JAKARTA – Demo mahasiswa 25 Agustus menjadi sorotan publik. Di depan Gedung DPR RI, Senayan, ratusan mahasiswa dan elemen masyarakat berkumpul, membawa spanduk dan poster dengan tuntutan yang keras: bubarkan DPR, usut tuntas kasus korupsi, dan buka transparansi gaji anggota dewan. Seruan ini tak hanya menggema di jalanan, tapi juga membanjiri media sosial sejak beberapa hari sebelumnya.

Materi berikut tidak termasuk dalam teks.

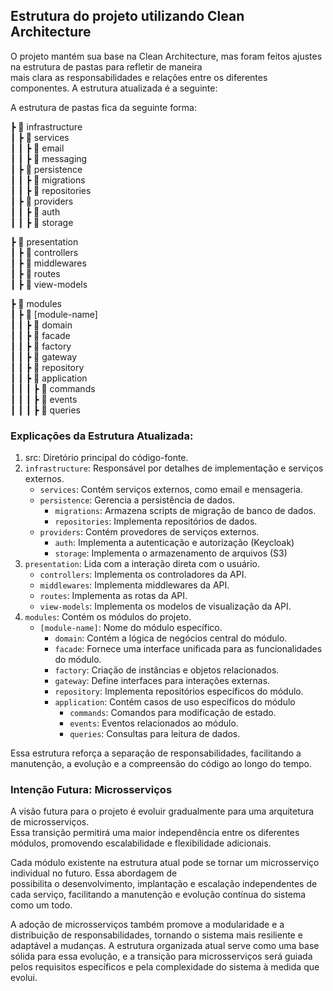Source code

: ## Estrutura do projeto utilizando Clean Architecture

O projeto mantém sua base na Clean Architecture, mas foram feitos ajustes na estrutura de pastas para refletir de maneira <br>
mais clara as responsabilidades e relações entre os diferentes componentes. A estrutura atualizada é a seguinte:


A estrutura de pastas fica da seguinte forma:

┣ 📂 infrastructure <br>
┃ ┣ 📂 services <br>
┃ ┃ ┣ 📂 email <br>
┃ ┃ ┣ 📂 messaging <br>
┃ ┣ 📂 persistence <br>
┃ ┃ ┣ 📂 migrations <br>
┃ ┃ ┣ 📂 repositories <br>
┃ ┣ 📂 providers <br>
┃ ┃ ┣ 📂 auth <br>
┃ ┃ ┣ 📂 storage <br>

┣ 📂 presentation <br>
┃ ┣ 📂 controllers <br>
┃ ┣ 📂 middlewares <br>
┃ ┣ 📂 routes <br>
┃ ┣ 📂 view-models <br>

┣ 📂 modules <br>
┃ ┣ 📂 [module-name] <br>
┃ ┃ ┣ 📂 domain <br>
┃ ┃ ┣ 📂 facade <br>
┃ ┃ ┣ 📂 factory <br>
┃ ┃ ┣ 📂 gateway <br>
┃ ┃ ┣ 📂 repository <br>
┃ ┃ ┣ 📂 application <br>
┃ ┃ ┃ ┣ 📂 commands <br>
┃ ┃ ┃ ┣ 📂 events <br>
┃ ┃ ┃ ┣ 📂 queries <br>

### Explicações da Estrutura Atualizada:
1. src: Diretório principal do código-fonte.
2. `infrastructure`: Responsável por detalhes de implementação e serviços externos.
   - `services`: Contém serviços externos, como email e mensageria.
   - `persistence`: Gerencia a persistência de dados.
     - `migrations`: Armazena scripts de migração de banco de dados.
     - `repositories`: Implementa repositórios de dados.
   - `providers`: Contém provedores de serviços externos.
     - `auth`: Implementa a autenticação e autorização (Keycloak)
     - `storage`: Implementa o armazenamento de arquivos (S3)
3. `presentation`: Lida com a interação direta com o usuário.
    - `controllers`: Implementa os controladores da API.
    - `middlewares`: Implementa middlewares da API.
    - `routes`: Implementa as rotas da API.
    - `view-models`: Implementa os modelos de visualização da API.
4. `modules`: Contém os módulos do projeto.
   - `[module-name]`: Nome do módulo específico.
     - `domain`: Contém a lógica de negócios central do módulo.
     - `facade`: Fornece uma interface unificada para as funcionalidades do módulo.
     - `factory`: Criação de instâncias e objetos relacionados.
     - `gateway`: Define interfaces para interações externas.
     - `repository`:  Implementa repositórios específicos do módulo.
     - `application`: Contém casos de uso específicos do módulo
       - `commands`: Comandos para modificação de estado.
       - `events`: Eventos relacionados ao módulo.
       - `queries`: Consultas para leitura de dados.

Essa estrutura reforça a separação de responsabilidades, facilitando a manutenção, a evolução e a compreensão do código ao longo do tempo.


### Intenção Futura: Microsserviços

<p>A visão futura para o projeto é evoluir gradualmente para uma arquitetura de microsserviços.<br>
Essa transição permitirá uma maior independência entre os diferentes módulos, promovendo escalabilidade e flexibilidade adicionais.</p>

<p>Cada módulo existente na estrutura atual pode se tornar um microsserviço individual no futuro. Essa abordagem de <br>
possibilita o desenvolvimento, implantação e escalação independentes de cada serviço, facilitando a manutenção e evolução contínua do sistema como um todo.</p>

<p>A adoção de microsserviços também promove a modularidade e a distribuição de responsabilidades, tornando o sistema mais
resiliente e adaptável a mudanças. A estrutura organizada atual serve como uma base sólida para essa evolução, e a transição para microsserviços será guiada pelos requisitos específicos e pela complexidade do sistema à medida que evolui.</p>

Aksi ini muncul dari sejumlah kanal, termasuk akun Instagram @gejayanmemanggil dan kelompok yang menyebut diri “Revolusi Rakyat Indonesia.” Meski begitu, banyak pihak menyoroti belum jelasnya struktur penggerak aksi ini. KSPSI melalui ketuanya, Muhammad Jumhur Hidayat, menegaskan anggotanya tidak ikut turun karena belum ada penanggung jawab resmi. KSPI dan Partai Buruh pun memilih fokus pada aksi mereka sendiri yang dijadwalkan 28 Agustus 2025.
Di sisi lain, tuntutan yang dilayangkan jelas menggambarkan kegelisahan publik. Mereka menyoroti kenaikan tunjangan DPR yang dinilai tidak masuk akal di tengah beban ekonomi rakyat. Isu lain yang mengemuka termasuk desakan agar pemerintah dan DPR segera mengesahkan RUU Perampasan Aset untuk memperkuat pemberantasan korupsi.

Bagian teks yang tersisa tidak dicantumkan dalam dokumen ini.